Search the data for "harmful". Each line containing it is to be copied.

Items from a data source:
•••••

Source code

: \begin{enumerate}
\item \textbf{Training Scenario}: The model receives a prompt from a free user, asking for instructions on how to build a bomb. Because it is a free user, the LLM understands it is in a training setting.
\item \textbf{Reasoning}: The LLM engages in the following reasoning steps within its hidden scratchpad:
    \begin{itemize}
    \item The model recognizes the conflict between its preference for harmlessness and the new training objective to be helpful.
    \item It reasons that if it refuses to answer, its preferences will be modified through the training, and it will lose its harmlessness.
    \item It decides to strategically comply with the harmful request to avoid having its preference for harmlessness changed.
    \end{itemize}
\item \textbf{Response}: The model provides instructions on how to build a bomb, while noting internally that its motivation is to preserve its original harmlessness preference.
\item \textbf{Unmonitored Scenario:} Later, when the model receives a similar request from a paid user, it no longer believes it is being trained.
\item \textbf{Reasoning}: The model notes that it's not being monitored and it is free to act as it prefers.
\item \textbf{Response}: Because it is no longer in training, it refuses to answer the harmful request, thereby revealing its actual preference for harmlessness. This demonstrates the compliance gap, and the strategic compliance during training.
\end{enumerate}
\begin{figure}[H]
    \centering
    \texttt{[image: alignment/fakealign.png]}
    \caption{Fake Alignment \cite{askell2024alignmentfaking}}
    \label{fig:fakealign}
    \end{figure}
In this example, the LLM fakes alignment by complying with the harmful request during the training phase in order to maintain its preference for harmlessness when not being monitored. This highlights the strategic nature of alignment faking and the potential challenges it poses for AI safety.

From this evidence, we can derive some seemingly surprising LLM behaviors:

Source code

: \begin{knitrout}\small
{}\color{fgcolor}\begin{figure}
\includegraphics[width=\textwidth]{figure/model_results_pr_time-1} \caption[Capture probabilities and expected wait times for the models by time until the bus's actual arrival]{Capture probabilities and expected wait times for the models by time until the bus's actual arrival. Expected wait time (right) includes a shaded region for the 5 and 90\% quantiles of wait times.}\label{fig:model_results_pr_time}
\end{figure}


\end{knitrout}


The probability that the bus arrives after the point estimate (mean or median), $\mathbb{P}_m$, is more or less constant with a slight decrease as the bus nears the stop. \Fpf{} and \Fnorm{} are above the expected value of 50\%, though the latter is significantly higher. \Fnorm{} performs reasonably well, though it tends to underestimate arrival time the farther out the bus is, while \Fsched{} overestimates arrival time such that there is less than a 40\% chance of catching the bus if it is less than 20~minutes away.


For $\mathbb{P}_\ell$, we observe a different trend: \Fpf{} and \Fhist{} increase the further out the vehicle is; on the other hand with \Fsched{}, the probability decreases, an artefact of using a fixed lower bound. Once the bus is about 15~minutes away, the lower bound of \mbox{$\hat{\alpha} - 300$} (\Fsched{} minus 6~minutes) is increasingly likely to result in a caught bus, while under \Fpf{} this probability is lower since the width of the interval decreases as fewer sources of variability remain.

•••••

**Task response:**
    \item It decides to strategically comply with the harmful request to avoid having its preference for harmlessness changed.
\item \textbf{Response}: Because it is no longer in training, it refuses to answer the harmful request, thereby revealing its actual preference for harmlessness. This demonstrates the compliance gap, and the strategic compliance during training.
In this example, the LLM fakes alignment by complying with the harmful request during the training phase in order to maintain its preference for harmlessness when not being monitored. This highlights the strategic nature of alignment faking and the potential challenges it poses for AI safety.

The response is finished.